Sei già quasi alla fine di questo tour, tirando le somme, cosa ti ha dato questa nuova e impegnativa avventura musicale?
L’energia necessaria a ripartire. Ad andare, ancora una volta, oltre. O almeno a provarci. Sono convinto che l’unico modo di meritare la fortuna – e io ne ho avuta tanta – sia quello di rimettersi in gioco, alzando ogni volta l’asticella della qualità. Anche perché il fascino di un’impresa è sempre proporzionale al rischio: più grande il lui, più grande lei. È questo ciò che dà senso al mio lavoro. E solo così riesco a viverlo e ad amarlo, ogni giorno come l’ho amato il primo giorno.
Ogni canzone è un universo a sé, racchiude un momento e una realtà, porta messaggi ben precisi. Quale tra i tuoi brani custodisce il messaggio che più di tutti è arrivato al pubblico cogliendo il tuo pensiero?
Il ‘messaggio’ non è affidato a una canzone in particolare ma al loro insieme. Come in un puzzle: ogni tessera è parte dell’immagine. Così, ogni canzone è parte del messaggio e aggiunge qualcosa in più. La differenza è che mentre, sulla scatola del puzzle, si vede quale sarà l’immagine che verrà fuori quando tutte le tessere saranno al loro posto, non sai mai che messaggio daranno vita le tue canzoni. Non solo perché quel messaggio cambierà, arricchendosi continuamente di nuove sfumature. Ma anche perché – come ho detto prima – io faccio solo una parte del ‘lavoro’. L’altra parte la fa chi ascolta, regalando alla canzone i propri pensieri, le proprie emozioni, il proprio ‘messaggio’. Il ‘messaggio’, in realtà, è questa fusione. Più lei è vera, profonda e intensa, più il messaggio è bello e vale la pena di essere condiviso.
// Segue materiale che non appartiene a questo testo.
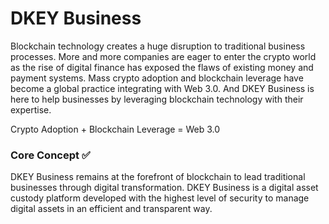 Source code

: # DKEY Business

Blockchain technology creates a huge disruption to traditional business processes. More and more companies are eager to enter the crypto world as the rise of digital finance has exposed the flaws of existing money and payment systems. Mass crypto adoption and blockchain leverage have become a global practice integrating with Web 3.0. And DKEY Business is here to help businesses by leveraging blockchain technology with their expertise.



Crypto Adoption + Blockchain Leverage = Web 3.0



### Core Concept ✅&#x20;

DKEY Business remains at the forefront of blockchain to lead traditional businesses through digital transformation. DKEY Business is a digital asset custody platform developed with the highest level of security to manage digital assets in an efficient and transparent way.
Un salto nel passato: nel 2010 eri in Svizzera per il tour mondiale “Un nuovo mondo” e hai incontrato il tuo pubblico, non solo attraverso il palco, ma anche da più vicino con un interessante incontro con gli italiani all’estero. Non tutti gli artisti si ‘concedono’ al pubblico così apertamente. Cosa ti spinge alla ricerca di un confronto ravvicinato con i tuoi ammiratori?
“La vita è l’arte dell’incontro”, diceva il grande Vinícius de Moraes. Aveva ragione. Se non ci si incontra, non c’è vita. E se non c’è vita, non c’è arte. Non rinuncerò mai all’incontro con le persone con le quali abbiamo fatto questo pezzo di strada insieme. Per questo amo così tanto il live. Perché la musica vive davvero solo quando chi suona e chi ascolta si trovano gli uni di fronte agli altri. Cos’è un concerto se non un incontro? Un momento nel quale le distanze, finalmente, si annullano e ci si ritrova vicini fisicamente e non solo virtualmente? Quell’incontro fa vivere la musica e la musica fa vivere noi. Rinunciarci sarebbe rinunciare alla bellezza. La cosa della quale c’è più bisogno in assoluto.
Uno sguardo al futuro: tra altri 50 anni, quale sarà la canzone di Claudio Baglioni più cantata?
Quella che avrò scritto per celebrare il tour “Di nuovo al Centro”, nel quale ci ritroveremo per festeggiare, insieme, i secondi cinquant’anni di musica. Mi raccomando: non mancate!